Description of the task – What's required is a verbatim printout of all the data.

*** Opening of Record excerpts ***

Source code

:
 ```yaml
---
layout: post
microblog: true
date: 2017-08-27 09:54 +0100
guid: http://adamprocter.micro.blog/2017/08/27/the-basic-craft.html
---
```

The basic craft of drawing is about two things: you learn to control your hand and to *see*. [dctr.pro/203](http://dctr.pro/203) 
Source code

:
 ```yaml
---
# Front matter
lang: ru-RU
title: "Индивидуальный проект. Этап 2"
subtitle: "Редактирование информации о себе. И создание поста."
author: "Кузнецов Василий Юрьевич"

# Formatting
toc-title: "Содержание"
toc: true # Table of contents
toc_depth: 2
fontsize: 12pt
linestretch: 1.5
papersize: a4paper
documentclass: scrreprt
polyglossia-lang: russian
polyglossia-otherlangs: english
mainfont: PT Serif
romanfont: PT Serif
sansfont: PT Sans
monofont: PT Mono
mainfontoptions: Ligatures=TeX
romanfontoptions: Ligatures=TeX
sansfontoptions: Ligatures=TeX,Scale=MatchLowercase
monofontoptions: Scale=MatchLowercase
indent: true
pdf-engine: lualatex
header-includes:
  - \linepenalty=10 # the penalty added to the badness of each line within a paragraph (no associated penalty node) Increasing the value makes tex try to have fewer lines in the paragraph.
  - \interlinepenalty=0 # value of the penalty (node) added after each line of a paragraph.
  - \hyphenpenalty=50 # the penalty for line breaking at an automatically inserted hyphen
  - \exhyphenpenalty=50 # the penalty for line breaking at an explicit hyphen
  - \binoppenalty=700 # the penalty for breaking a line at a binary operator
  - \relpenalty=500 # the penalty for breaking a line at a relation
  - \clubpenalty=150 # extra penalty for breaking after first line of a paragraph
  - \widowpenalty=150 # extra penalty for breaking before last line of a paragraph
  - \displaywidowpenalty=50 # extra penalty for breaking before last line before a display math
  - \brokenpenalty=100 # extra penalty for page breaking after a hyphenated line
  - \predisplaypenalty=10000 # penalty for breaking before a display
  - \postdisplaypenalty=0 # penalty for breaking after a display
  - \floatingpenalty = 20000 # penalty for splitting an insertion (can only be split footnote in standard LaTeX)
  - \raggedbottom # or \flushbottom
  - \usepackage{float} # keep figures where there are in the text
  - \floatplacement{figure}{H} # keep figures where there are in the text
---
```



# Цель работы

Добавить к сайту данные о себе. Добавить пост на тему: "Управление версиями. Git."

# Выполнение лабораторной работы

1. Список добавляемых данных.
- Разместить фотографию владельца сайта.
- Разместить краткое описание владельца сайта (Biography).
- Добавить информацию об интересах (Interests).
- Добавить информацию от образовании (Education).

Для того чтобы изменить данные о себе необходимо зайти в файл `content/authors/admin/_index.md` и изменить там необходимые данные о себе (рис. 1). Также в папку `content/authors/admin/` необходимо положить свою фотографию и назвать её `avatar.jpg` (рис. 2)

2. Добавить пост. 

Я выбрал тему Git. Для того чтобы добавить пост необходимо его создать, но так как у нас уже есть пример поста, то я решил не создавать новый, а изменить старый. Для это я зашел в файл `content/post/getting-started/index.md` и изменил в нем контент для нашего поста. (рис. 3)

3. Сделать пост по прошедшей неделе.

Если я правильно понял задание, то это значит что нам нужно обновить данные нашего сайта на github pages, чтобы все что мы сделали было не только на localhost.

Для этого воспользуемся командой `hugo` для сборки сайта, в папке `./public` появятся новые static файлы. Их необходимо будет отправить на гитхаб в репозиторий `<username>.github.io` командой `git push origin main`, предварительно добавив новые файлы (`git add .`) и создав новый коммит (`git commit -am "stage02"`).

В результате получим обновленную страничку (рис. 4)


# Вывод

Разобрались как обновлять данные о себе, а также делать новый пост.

*** Close of Record excerpts ***

Task output –
Source code

:
 ```yaml
---
layout: post
microblog: true
date: 2017-08-27 09:54 +0100
guid: http://adamprocter.micro.blog/2017/08/27/the-basic-craft.html
---
```

The basic craft of drawing is about two things: you learn to control your hand and to *see*. [dctr.pro/203](http://dctr.pro/203) 
Source code

:
 ```yaml
---
# Front matter
lang: ru-RU
title: "Индивидуальный проект. Этап 2"
subtitle: "Редактирование информации о себе. И создание поста."
author: "Кузнецов Василий Юрьевич"

# Formatting
toc-title: "Содержание"
toc: true # Table of contents
toc_depth: 2
fontsize: 12pt
linestretch: 1.5
papersize: a4paper
documentclass: scrreprt
polyglossia-lang: russian
polyglossia-otherlangs: english
mainfont: PT Serif
romanfont: PT Serif
sansfont: PT Sans
monofont: PT Mono
mainfontoptions: Ligatures=TeX
romanfontoptions: Ligatures=TeX
sansfontoptions: Ligatures=TeX,Scale=MatchLowercase
monofontoptions: Scale=MatchLowercase
indent: true
pdf-engine: lualatex
header-includes:
  - \linepenalty=10 # the penalty added to the badness of each line within a paragraph (no associated penalty node) Increasing the value makes tex try to have fewer lines in the paragraph.
  - \interlinepenalty=0 # value of the penalty (node) added after each line of a paragraph.
  - \hyphenpenalty=50 # the penalty for line breaking at an automatically inserted hyphen
  - \exhyphenpenalty=50 # the penalty for line breaking at an explicit hyphen
  - \binoppenalty=700 # the penalty for breaking a line at a binary operator
  - \relpenalty=500 # the penalty for breaking a line at a relation
  - \clubpenalty=150 # extra penalty for breaking after first line of a paragraph
  - \widowpenalty=150 # extra penalty for breaking before last line of a paragraph
  - \displaywidowpenalty=50 # extra penalty for breaking before last line before a display math
  - \brokenpenalty=100 # extra penalty for page breaking after a hyphenated line
  - \predisplaypenalty=10000 # penalty for breaking before a display
  - \postdisplaypenalty=0 # penalty for breaking after a display
  - \floatingpenalty = 20000 # penalty for splitting an insertion (can only be split footnote in standard LaTeX)
  - \raggedbottom # or \flushbottom
  - \usepackage{float} # keep figures where there are in the text
  - \floatplacement{figure}{H} # keep figures where there are in the text
---
```



# Цель работы

Добавить к сайту данные о себе. Добавить пост на тему: "Управление версиями. Git."

# Выполнение лабораторной работы

1. Список добавляемых данных.
- Разместить фотографию владельца сайта.
- Разместить краткое описание владельца сайта (Biography).
- Добавить информацию об интересах (Interests).
- Добавить информацию от образовании (Education).

Для того чтобы изменить данные о себе необходимо зайти в файл `content/authors/admin/_index.md` и изменить там необходимые данные о себе (рис. 1). Также в папку `content/authors/admin/` необходимо положить свою фотографию и назвать её `avatar.jpg` (рис. 2)

2. Добавить пост. 

Я выбрал тему Git. Для того чтобы добавить пост необходимо его создать, но так как у нас уже есть пример поста, то я решил не создавать новый, а изменить старый. Для это я зашел в файл `content/post/getting-started/index.md` и изменил в нем контент для нашего поста. (рис. 3)

3. Сделать пост по прошедшей неделе.

Если я правильно понял задание, то это значит что нам нужно обновить данные нашего сайта на github pages, чтобы все что мы сделали было не только на localhost.

Для этого воспользуемся командой `hugo` для сборки сайта, в папке `./public` появятся новые static файлы. Их необходимо будет отправить на гитхаб в репозиторий `<username>.github.io` командой `git push origin main`, предварительно добавив новые файлы (`git add .`) и создав новый коммит (`git commit -am "stage02"`).

В результате получим обновленную страничку (рис. 4)


# Вывод

Разобрались как обновлять данные о себе, а также делать новый пост.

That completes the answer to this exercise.